Source data
━━━
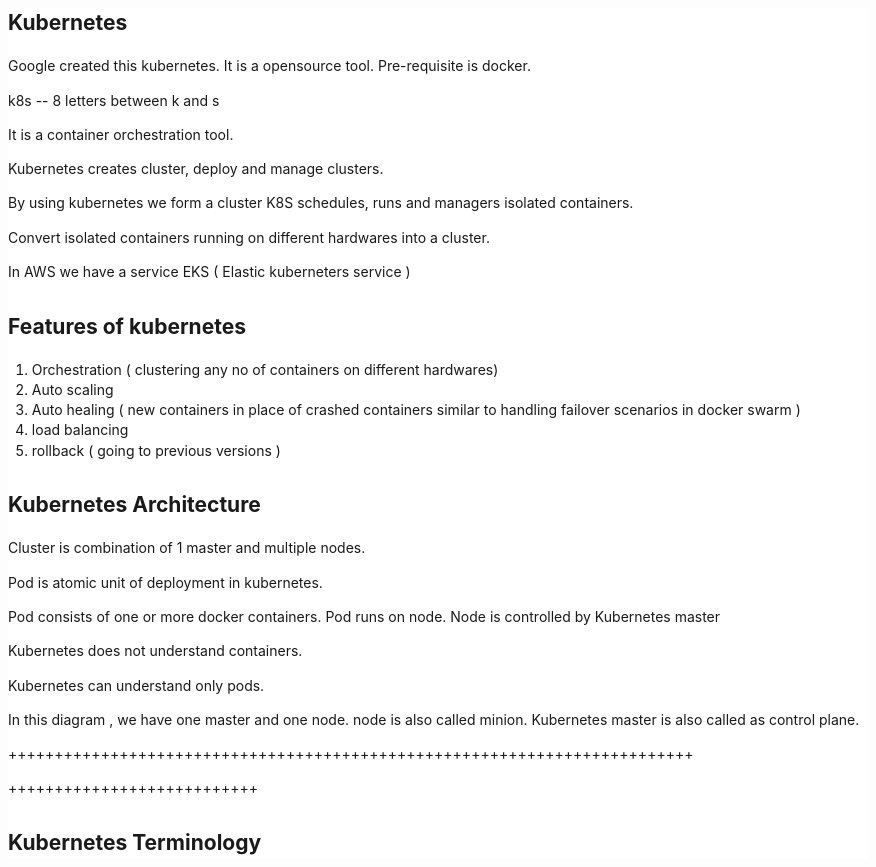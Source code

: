 Kubernetes
------------------------

Google created this kubernetes.
It is a opensource tool.
Pre-requisite is docker.

k8s  -- 8 letters between  k  and  s

It is a container orchestration tool.
 
Kubernetes creates cluster, deploy and manage clusters.

By using kubernetes we form a cluster
K8S schedules, runs and managers isolated containers.

Convert isolated containers running on different hardwares into a cluster.

In AWS we have a service EKS  ( Elastic kuberneters service )

Features of kubernetes
---------------------------------
1) Orchestration (  clustering any no of containers on different hardwares)
2) Auto scaling
3) Auto healing ( new containers in place of crashed containers 
                              similar to handling failover scenarios in docker swarm )
4) load balancing
5) rollback  ( going to previous versions )


Kubernetes Architecture
-------------------------------

Cluster is combination of 1 master and multiple nodes.

Pod is atomic unit of deployment in kubernetes.




Pod consists of one or more docker containers.
Pod runs on node.
Node is controlled by Kubernetes master


Kubernetes does not understand containers.


Kubernetes can understand only pods.


In this diagram , we have one master and one node.
node is also called minion.
Kubernetes master is also called as control plane.



++++++++++++++++++++++++++++++++++++++++++++++++++++++++++++++++++++++++++


+++++++++++++++++++++++++++

Kubernetes Terminology
------------------------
━━━
■ BRIEF
Output a faithful copy of the data, with each picture left out.

■ WRITTEN RESPONSE
Source code

: Kubernetes
------------------------

Google created this kubernetes.
It is a opensource tool.
Pre-requisite is docker.

k8s  -- 8 letters between  k  and  s

It is a container orchestration tool.
 
Kubernetes creates cluster, deploy and manage clusters.

By using kubernetes we form a cluster
K8S schedules, runs and managers isolated containers.

Convert isolated containers running on different hardwares into a cluster.

In AWS we have a service EKS  ( Elastic kuberneters service )

Features of kubernetes
---------------------------------
1) Orchestration (  clustering any no of containers on different hardwares)
2) Auto scaling
3) Auto healing ( new containers in place of crashed containers 
                              similar to handling failover scenarios in docker swarm )
4) load balancing
5) rollback  ( going to previous versions )


Kubernetes Architecture
-------------------------------

Cluster is combination of 1 master and multiple nodes.

Pod is atomic unit of deployment in kubernetes.




Pod consists of one or more docker containers.
Pod runs on node.
Node is controlled by Kubernetes master


Kubernetes does not understand containers.


Kubernetes can understand only pods.


In this diagram , we have one master and one node.
node is also called minion.
Kubernetes master is also called as control plane.



++++++++++++++++++++++++++++++++++++++++++++++++++++++++++++++++++++++++++


+++++++++++++++++++++++++++

Kubernetes Terminology
------------------------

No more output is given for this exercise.